# AIM OF THE EXERCISE:
Return only the stretch of the material below that begins with the line containing "## Changelog" and ends with the line containing "## Executando a Aplicação", exactly; both of those lines belong to it.

##############################

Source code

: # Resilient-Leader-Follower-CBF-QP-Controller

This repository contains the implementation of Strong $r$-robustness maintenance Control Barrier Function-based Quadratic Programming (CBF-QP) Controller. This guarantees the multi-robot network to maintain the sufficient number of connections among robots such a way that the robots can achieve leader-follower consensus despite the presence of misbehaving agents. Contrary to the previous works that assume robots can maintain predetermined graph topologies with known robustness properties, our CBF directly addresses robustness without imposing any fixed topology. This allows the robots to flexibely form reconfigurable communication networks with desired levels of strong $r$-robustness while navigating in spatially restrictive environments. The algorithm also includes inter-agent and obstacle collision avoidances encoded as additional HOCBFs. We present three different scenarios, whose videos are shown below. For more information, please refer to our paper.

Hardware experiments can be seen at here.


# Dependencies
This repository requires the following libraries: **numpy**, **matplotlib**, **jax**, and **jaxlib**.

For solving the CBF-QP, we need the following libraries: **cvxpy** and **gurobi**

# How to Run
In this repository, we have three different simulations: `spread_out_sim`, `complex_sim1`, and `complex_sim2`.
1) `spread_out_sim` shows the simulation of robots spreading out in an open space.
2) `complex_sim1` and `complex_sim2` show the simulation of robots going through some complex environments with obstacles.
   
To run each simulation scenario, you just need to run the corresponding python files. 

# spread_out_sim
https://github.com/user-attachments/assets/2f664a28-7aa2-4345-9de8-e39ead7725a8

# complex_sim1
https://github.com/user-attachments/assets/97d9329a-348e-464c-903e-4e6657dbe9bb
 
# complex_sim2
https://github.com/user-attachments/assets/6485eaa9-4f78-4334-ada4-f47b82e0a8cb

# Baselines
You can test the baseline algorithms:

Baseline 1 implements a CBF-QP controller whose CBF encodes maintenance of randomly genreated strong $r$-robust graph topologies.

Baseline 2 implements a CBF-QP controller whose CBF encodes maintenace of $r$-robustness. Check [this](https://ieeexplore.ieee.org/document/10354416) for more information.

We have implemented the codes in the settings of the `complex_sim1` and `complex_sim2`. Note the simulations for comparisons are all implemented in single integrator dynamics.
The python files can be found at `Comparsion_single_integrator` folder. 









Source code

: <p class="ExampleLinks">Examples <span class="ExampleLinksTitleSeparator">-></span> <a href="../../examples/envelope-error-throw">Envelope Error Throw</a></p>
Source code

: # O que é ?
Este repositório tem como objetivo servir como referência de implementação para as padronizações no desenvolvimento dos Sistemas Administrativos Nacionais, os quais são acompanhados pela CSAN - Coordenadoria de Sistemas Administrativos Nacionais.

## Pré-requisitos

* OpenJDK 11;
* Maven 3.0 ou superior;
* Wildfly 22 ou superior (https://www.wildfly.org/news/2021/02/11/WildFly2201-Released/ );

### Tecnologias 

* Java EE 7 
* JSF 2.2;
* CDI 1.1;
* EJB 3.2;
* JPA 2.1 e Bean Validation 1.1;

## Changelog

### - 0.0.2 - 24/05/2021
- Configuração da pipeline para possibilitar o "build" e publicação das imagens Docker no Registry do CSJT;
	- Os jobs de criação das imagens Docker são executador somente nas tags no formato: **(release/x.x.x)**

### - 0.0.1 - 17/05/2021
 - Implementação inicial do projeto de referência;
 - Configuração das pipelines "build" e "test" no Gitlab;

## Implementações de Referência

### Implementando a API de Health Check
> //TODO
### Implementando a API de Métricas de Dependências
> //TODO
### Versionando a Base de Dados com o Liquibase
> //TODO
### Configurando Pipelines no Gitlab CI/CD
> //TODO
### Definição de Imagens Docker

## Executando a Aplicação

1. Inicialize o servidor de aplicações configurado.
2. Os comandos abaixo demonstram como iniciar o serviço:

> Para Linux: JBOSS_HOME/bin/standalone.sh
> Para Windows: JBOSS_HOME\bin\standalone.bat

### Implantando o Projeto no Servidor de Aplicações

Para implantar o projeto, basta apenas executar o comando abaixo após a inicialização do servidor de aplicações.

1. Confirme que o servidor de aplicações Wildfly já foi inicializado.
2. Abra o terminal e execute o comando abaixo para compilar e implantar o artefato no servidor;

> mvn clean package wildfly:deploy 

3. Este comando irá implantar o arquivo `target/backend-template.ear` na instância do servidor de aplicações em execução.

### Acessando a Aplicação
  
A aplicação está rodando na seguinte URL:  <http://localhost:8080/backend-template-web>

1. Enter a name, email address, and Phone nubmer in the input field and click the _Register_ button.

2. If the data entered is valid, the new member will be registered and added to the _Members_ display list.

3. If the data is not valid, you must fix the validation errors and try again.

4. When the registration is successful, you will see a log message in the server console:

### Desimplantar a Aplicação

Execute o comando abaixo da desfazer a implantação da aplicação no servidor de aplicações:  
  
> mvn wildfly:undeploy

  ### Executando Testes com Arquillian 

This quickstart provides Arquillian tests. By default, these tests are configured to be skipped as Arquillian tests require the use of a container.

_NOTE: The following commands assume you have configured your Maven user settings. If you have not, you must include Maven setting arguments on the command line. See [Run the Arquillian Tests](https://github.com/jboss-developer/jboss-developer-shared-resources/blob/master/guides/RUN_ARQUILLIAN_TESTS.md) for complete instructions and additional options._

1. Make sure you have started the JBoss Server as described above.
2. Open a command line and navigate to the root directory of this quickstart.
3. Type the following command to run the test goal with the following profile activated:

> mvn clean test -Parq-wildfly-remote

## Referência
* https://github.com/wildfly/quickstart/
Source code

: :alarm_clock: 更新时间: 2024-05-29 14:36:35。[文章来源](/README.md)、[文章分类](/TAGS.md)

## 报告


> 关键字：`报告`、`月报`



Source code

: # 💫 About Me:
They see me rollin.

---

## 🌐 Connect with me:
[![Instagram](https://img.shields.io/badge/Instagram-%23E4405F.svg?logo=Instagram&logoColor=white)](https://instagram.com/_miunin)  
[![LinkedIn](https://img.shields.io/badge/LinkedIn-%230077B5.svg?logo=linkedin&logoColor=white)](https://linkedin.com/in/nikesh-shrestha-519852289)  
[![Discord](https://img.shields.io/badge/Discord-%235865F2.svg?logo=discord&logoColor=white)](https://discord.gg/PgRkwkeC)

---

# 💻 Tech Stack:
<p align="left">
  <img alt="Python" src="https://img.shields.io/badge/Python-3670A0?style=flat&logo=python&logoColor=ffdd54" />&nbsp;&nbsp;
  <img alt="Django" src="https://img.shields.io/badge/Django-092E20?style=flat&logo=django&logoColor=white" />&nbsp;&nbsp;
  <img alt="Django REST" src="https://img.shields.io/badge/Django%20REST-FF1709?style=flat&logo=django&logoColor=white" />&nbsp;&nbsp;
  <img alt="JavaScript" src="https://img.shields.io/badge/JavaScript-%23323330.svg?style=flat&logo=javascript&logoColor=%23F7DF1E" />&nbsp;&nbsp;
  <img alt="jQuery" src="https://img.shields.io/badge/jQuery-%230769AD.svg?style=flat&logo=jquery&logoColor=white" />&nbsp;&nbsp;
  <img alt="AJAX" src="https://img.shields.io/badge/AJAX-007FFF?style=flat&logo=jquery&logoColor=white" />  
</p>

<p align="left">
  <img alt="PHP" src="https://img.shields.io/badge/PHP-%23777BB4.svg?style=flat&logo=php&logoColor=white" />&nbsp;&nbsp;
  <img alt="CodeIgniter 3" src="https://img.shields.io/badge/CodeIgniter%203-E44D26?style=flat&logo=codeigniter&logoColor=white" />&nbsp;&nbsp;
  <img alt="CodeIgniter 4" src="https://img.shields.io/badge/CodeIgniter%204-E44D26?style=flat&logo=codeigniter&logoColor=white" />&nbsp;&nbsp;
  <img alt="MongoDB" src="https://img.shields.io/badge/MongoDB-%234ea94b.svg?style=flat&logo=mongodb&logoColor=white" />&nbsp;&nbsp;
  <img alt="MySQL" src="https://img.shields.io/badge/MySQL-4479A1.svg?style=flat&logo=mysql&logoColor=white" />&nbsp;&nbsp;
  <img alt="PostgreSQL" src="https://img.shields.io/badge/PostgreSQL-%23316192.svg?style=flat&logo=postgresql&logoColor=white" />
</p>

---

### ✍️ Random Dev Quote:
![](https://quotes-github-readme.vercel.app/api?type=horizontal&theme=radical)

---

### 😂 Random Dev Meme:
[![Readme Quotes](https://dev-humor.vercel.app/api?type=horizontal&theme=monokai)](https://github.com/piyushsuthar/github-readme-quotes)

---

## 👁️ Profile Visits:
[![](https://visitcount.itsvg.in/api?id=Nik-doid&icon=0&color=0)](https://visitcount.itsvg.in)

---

##############################

# WRITTEN SOLUTION:
## Changelog

### - 0.0.2 - 24/05/2021
- Configuração da pipeline para possibilitar o "build" e publicação das imagens Docker no Registry do CSJT;
	- Os jobs de criação das imagens Docker são executador somente nas tags no formato: **(release/x.x.x)**

### - 0.0.1 - 17/05/2021
 - Implementação inicial do projeto de referência;
 - Configuração das pipelines "build" e "test" no Gitlab;

## Implementações de Referência

### Implementando a API de Health Check
> //TODO
### Implementando a API de Métricas de Dependências
> //TODO
### Versionando a Base de Dados com o Liquibase
> //TODO
### Configurando Pipelines no Gitlab CI/CD
> //TODO
### Definição de Imagens Docker

## Executando a Aplicação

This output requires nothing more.